= Gisbert Schneider =

German organ player and academic (1934–2018)

Gisbert Schneider (14 January 1934 – 1 December 2018) was a German professor for artistic organ playing and improvisation at the Folkwang Hochschule Essen as well as Kirchenmusikdirektor.

== Life ==
Born in Wattenscheid, Schneider grew up in Weimar. There he received his first organ lessons from Johannes Ernst Köhler. He completed his church music and Kapellmeister studies with Siegfried Reda at the Folkwang Hochschule Essen. This was followed by a position as a church musician in Velbert and Mülheim an der Ruhr. Since 1961 he was also a lecturer at Folkwang Hochschule Essen, 1970 he was appointed professor.

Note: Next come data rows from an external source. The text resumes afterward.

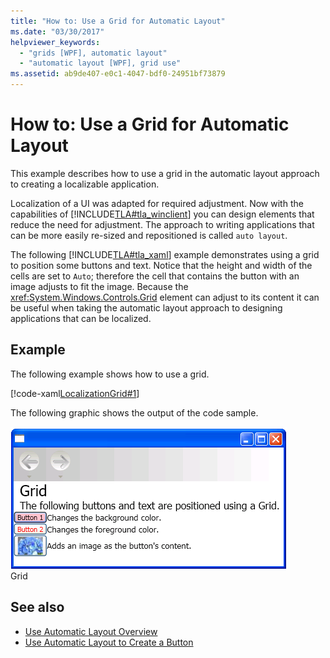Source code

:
 ```yaml
---
title: "How to: Use a Grid for Automatic Layout"
ms.date: "03/30/2017"
helpviewer_keywords: 
  - "grids [WPF], automatic layout"
  - "automatic layout [WPF], grid use"
ms.assetid: ab9de407-e0c1-4047-bdf0-24951bf73879
---
```

# How to: Use a Grid for Automatic Layout
This example describes how to use a grid in the automatic layout approach to creating a localizable application.  
  
 Localization of a UI was adapted for required adjustment. Now with the capabilities of [!INCLUDE[TLA#tla_winclient](../../../includes/tlasharptla-winclient-md.md)] you can design elements that reduce the need for adjustment. The approach to writing applications that can be more easily re-sized and repositioned is called `auto layout`.  
  
 The following [!INCLUDE[TLA#tla_xaml](../../../includes/tlasharptla-xaml-md.md)] example demonstrates using a grid to position some buttons and text. Notice that the height and width of the cells are set to `Auto`; therefore the cell that contains the button with an image adjusts to fit the image. Because the <xref:System.Windows.Controls.Grid> element can adjust to its content it can be useful when taking the automatic layout approach to designing applications that can be localized.  
  
## Example  
 The following example shows how to use a grid.  
  
 [!code-xaml[LocalizationGrid#1](~/samples/snippets/csharp/VS_Snippets_Wpf/LocalizationGrid/CS/Pane1.xaml#1)]  
  
 The following graphic shows the output of the code sample.  
  
 ![Grid example](./media/glob-grid.png "glob_grid")  
Grid  
  
## See also

- [Use Automatic Layout Overview](use-automatic-layout-overview.md)
- [Use Automatic Layout to Create a Button](how-to-use-automatic-layout-to-create-a-button.md)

Schneider was the prize winner of international organ competitions and in 1958 he received the Förderpreis des Landes Nordrhein-Westfalen für junge Künstlerinnen und Künstler. In addition to his international concert activities, he was a jury member of international organ competitions. There were particularly close scientific cooperations with the Academy of Music in Kraków and Jan Jargoń. There exist radio and vinyl recordings of Schneider as well as CDs/SACD recordings. He was the founder and for more than 50 years the director of the Kantorei Velbert. In 1996 he was awarded the Bundesverdienstkreuz.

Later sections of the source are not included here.